**TASK ITEM**
Nothing should change. Output the data exactly.
[PROVIDED RECORDS — start]
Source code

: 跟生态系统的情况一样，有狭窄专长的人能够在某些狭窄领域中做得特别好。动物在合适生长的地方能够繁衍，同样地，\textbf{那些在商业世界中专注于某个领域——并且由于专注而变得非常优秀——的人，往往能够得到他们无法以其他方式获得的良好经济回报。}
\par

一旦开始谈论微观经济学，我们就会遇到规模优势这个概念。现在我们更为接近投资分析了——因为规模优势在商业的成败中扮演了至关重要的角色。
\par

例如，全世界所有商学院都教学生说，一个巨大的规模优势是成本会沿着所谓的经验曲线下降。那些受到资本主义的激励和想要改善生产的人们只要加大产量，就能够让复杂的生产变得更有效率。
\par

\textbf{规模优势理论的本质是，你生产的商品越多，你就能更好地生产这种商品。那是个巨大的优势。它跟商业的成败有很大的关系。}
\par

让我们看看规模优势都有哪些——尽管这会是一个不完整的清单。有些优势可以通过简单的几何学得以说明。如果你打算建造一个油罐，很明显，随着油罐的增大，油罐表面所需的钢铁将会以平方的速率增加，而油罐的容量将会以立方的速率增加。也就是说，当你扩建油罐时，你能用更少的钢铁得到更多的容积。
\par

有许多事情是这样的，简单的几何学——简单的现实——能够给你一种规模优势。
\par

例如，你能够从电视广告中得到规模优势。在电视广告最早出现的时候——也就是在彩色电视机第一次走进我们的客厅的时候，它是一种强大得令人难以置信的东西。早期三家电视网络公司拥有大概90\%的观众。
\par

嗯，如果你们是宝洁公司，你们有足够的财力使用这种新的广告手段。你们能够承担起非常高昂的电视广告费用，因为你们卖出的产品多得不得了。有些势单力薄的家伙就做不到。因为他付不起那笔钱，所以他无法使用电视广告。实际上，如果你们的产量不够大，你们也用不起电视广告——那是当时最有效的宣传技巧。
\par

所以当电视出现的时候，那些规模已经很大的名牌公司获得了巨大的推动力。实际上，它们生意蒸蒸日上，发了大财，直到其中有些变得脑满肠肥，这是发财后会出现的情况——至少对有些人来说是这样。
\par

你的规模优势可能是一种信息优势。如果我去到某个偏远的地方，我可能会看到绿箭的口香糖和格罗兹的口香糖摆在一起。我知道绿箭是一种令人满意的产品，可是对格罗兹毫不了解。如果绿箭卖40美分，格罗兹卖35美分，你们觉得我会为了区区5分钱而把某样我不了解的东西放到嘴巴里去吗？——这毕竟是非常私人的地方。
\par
[PROVIDED RECORDS — finish]
**COMPLETED EXERCISE**
Source code

: 跟生态系统的情况一样，有狭窄专长的人能够在某些狭窄领域中做得特别好。动物在合适生长的地方能够繁衍，同样地，\textbf{那些在商业世界中专注于某个领域——并且由于专注而变得非常优秀——的人，往往能够得到他们无法以其他方式获得的良好经济回报。}
\par

一旦开始谈论微观经济学，我们就会遇到规模优势这个概念。现在我们更为接近投资分析了——因为规模优势在商业的成败中扮演了至关重要的角色。
\par

例如，全世界所有商学院都教学生说，一个巨大的规模优势是成本会沿着所谓的经验曲线下降。那些受到资本主义的激励和想要改善生产的人们只要加大产量，就能够让复杂的生产变得更有效率。
\par

\textbf{规模优势理论的本质是，你生产的商品越多，你就能更好地生产这种商品。那是个巨大的优势。它跟商业的成败有很大的关系。}
\par

让我们看看规模优势都有哪些——尽管这会是一个不完整的清单。有些优势可以通过简单的几何学得以说明。如果你打算建造一个油罐，很明显，随着油罐的增大，油罐表面所需的钢铁将会以平方的速率增加，而油罐的容量将会以立方的速率增加。也就是说，当你扩建油罐时，你能用更少的钢铁得到更多的容积。
\par

有许多事情是这样的，简单的几何学——简单的现实——能够给你一种规模优势。
\par

例如，你能够从电视广告中得到规模优势。在电视广告最早出现的时候——也就是在彩色电视机第一次走进我们的客厅的时候，它是一种强大得令人难以置信的东西。早期三家电视网络公司拥有大概90\%的观众。
\par

嗯，如果你们是宝洁公司，你们有足够的财力使用这种新的广告手段。你们能够承担起非常高昂的电视广告费用，因为你们卖出的产品多得不得了。有些势单力薄的家伙就做不到。因为他付不起那笔钱，所以他无法使用电视广告。实际上，如果你们的产量不够大，你们也用不起电视广告——那是当时最有效的宣传技巧。
\par

所以当电视出现的时候，那些规模已经很大的名牌公司获得了巨大的推动力。实际上，它们生意蒸蒸日上，发了大财，直到其中有些变得脑满肠肥，这是发财后会出现的情况——至少对有些人来说是这样。
\par

你的规模优势可能是一种信息优势。如果我去到某个偏远的地方，我可能会看到绿箭的口香糖和格罗兹的口香糖摆在一起。我知道绿箭是一种令人满意的产品，可是对格罗兹毫不了解。如果绿箭卖40美分，格罗兹卖35美分，你们觉得我会为了区区5分钱而把某样我不了解的东西放到嘴巴里去吗？——这毕竟是非常私人的地方。
\par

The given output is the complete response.